Call Me Anne… A Tribute

With the much-anticipated release of Anne Heche’s final book, “Call Me Anne,” the Emmy award-winning actress and writer is finally getting the recognition she deserves. The public knew of her struggles with an abusive childhood and her bravery in taking a stand for the LGBTQ+ community in 1997 when she and her then-partner Ellen Degeneres walked the red carpet as a couple. Heche was immediately let go from her multi-million dollar movie contract with Fox. A brave stand that Anne took all in the name of equality.

In August 2022, Anne Heche was in a tragic accident that took her life. Now she has the final word on her spirit, career, and love.

The Los Angeles Inquisitor reached out to some of Anne’s closest friends and chosen family for their real-life commentary on the celebrated entertainer. Anne was larger than life and encouraged her audience to live in love and kindness. We believe she lived by that philosophy on and off the screen, as you can read below.

“My mom was the brightest person I’ve ever known. She always knew how to solve a problem, or help a friend. She always knew the right thing to do. I cannot put into words how grateful I am or how much I miss her.”

Anne and I were together for more than a decade, we have a beautiful son together and in that time, she was the very definition of light in our lives, always bringing fun, love and energy. She will always be remembered in our hearts and minds.

The loss of Anne to those that loved her and to the world is immense. Anne was joyful despite all the challenges she faced. She was truthful despite being in a business that is make-believe. In her passing and our reminiscing about her, we will be inspired to spread love and kindness and lead with honesty.

Anne was one of the most self-confident people I know, but that was because she worked her ass off and had an entire career’s worth of proof of her talent, so there was no room for self-doubt. She embodied everything about the saying, “Work hard and be nice.” Her public stand for gender-free love showed people a new path to acceptance and moved the needle significantly for LGBTQ+ rights. Anne taught me how to be fearless — I will forever be grateful for that gift. I’ve learned that letting go is hard. We fight to hold on, and we also fight to let go, but Anne will always be with me, and I will live my life as big as possible for both of us.
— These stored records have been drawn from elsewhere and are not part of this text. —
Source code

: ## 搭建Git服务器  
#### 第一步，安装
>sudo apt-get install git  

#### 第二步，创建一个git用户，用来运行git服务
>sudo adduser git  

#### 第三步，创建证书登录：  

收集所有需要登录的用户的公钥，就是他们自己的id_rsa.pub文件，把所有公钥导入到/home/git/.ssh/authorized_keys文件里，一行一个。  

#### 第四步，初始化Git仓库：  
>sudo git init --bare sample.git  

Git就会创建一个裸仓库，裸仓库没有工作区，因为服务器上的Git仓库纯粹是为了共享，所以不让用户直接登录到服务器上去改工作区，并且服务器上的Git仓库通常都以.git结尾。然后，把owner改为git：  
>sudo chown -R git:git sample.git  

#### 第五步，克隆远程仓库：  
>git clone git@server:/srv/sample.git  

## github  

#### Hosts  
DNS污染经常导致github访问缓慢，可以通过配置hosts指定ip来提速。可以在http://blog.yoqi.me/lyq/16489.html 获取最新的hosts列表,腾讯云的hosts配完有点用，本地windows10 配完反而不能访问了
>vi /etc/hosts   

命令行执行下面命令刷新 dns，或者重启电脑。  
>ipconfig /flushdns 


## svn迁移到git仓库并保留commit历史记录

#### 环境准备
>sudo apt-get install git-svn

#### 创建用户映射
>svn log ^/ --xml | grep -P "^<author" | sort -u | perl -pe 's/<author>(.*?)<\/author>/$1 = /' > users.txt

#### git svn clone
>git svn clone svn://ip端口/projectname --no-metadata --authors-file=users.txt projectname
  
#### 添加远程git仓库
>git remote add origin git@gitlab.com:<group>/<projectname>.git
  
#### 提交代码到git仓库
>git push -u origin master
My beloved friend, muse, and cosmic sister, how I miss you. August 5th was a day I will always remember as long as I live. The emotional pain will stay with me forever, and the fight for your legacy will be an honor that I will undertake for the rest of my life. But this is not a message of sadness.

This is a message of triumph for your voice being heard. Your book has your words shining through. I will forever be grateful that Heather was able to carry this for all of us to enjoy and learn from your wisdom. You are a unicorn, so special and divine. I learned so much from you and will love you forever. Thank you for touching me with your eternal light as long as the universe allows. I will cherish our times together and spread your message of love for eternity. Champagne kisses my chosen one, Derek.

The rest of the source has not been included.